We describe a rare case of metastatic pancreatic adenocarcinoma presenting as a fever of unknown origin. Liver metastases may present atypically as in this patient with evidence of ring enhancement in the CT imaging; thus, the biopsy is mandatory for the diagnosis and decision-making. If the tumour is deemed resectable, surgical intervention emerges as a secure and potentially curative treatment for both the fever and the underlying carcinoma. However, in the context of metastatic PDAC, palliative chemotherapy and pharmacological management of fever are required.

Acknowledgments

All the staff members who were involved in the management of this patient.

Footnotes

Author contributions: D.S. designed the case. C.N. and U.J. wrote the case. H.W. contributed to histopathological diagnosis. D.S. and N.F. were involved in the patient management and critical analysis of the paper.

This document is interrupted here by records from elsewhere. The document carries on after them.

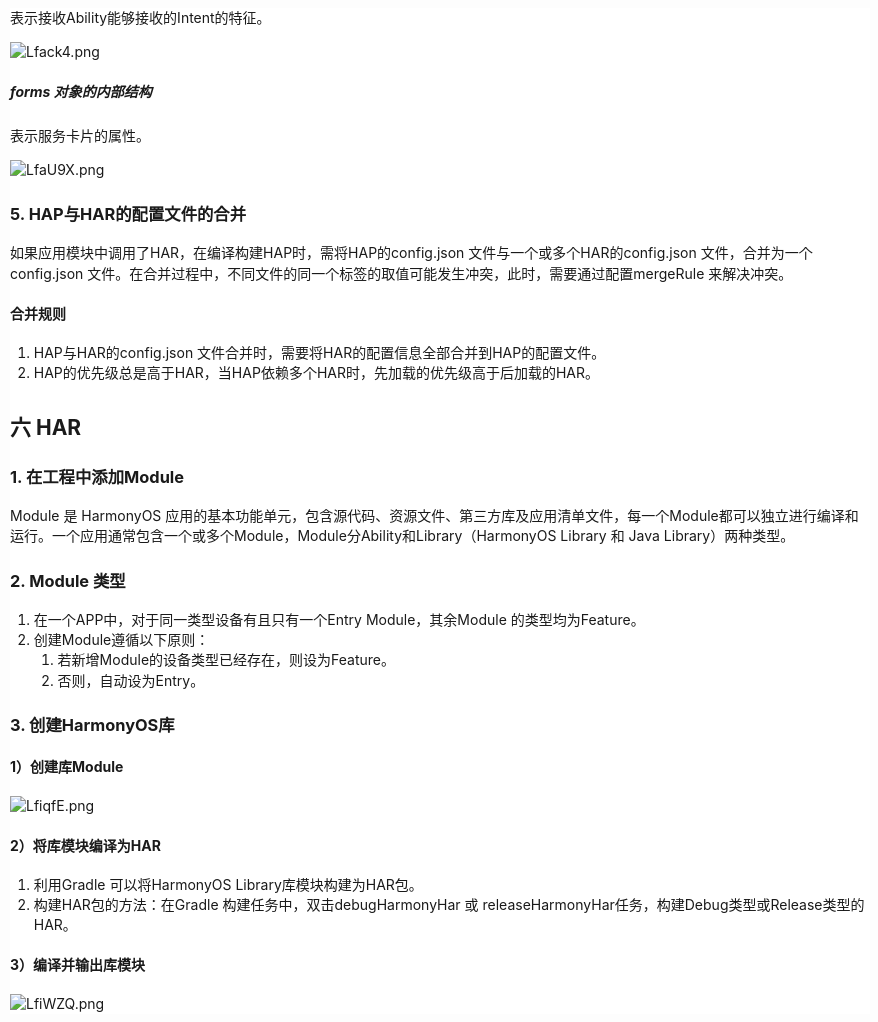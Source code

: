 表示接收Ability能够接收的Intent的特征。

![Lfack4.png](https://s6.jpg.cm/2022/02/23/Lfack4.png)

##### forms 对象的内部结构

表示服务卡片的属性。

![LfaU9X.png](https://s6.jpg.cm/2022/02/23/LfaU9X.png)

### 5. HAP与HAR的配置文件的合并

如果应用模块中调用了HAR，在编译构建HAP时，需将HAP的config.json 文件与一个或多个HAR的config.json 文件，合并为一个config.json 文件。在合并过程中，不同文件的同一个标签的取值可能发生冲突，此时，需要通过配置mergeRule 来解决冲突。

#### 合并规则

1. HAP与HAR的config.json 文件合并时，需要将HAR的配置信息全部合并到HAP的配置文件。
2. HAP的优先级总是高于HAR，当HAP依赖多个HAR时，先加载的优先级高于后加载的HAR。



## 六 HAR

### 1. 在工程中添加Module

Module 是 HarmonyOS 应用的基本功能单元，包含源代码、资源文件、第三方库及应用清单文件，每一个Module都可以独立进行编译和运行。一个应用通常包含一个或多个Module，Module分Ability和Library（HarmonyOS Library 和 Java Library）两种类型。



### 2. Module 类型

1. 在一个APP中，对于同一类型设备有且只有一个Entry Module，其余Module 的类型均为Feature。
2. 创建Module遵循以下原则：
   1. 若新增Module的设备类型已经存在，则设为Feature。
   2. 否则，自动设为Entry。

### 3. 创建HarmonyOS库

#### 1）创建库Module

![LfiqfE.png](https://s6.jpg.cm/2022/02/23/LfiqfE.png)



#### 2）将库模块编译为HAR

1. 利用Gradle 可以将HarmonyOS Library库模块构建为HAR包。
2. 构建HAR包的方法：在Gradle 构建任务中，双击debugHarmonyHar 或 releaseHarmonyHar任务，构建Debug类型或Release类型的HAR。

#### 3）编译并输出库模块

![LfiWZQ.png](https://s6.jpg.cm/2022/02/23/LfiWZQ.png)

The author(s) declared no potential conflicts of interest with respect to the research, authorship, and/or publication of this article.

Funding: The author(s) received no financial support for the research, authorship, and/or publication of this article.

Ethics approval: Our institution does not require ethical approval for reporting individual cases or case series.

Informed consent: We have obtained written informed consent from the legally authorized representative of the deceased patient for the publication of this case report.

Research registration: Not applicable.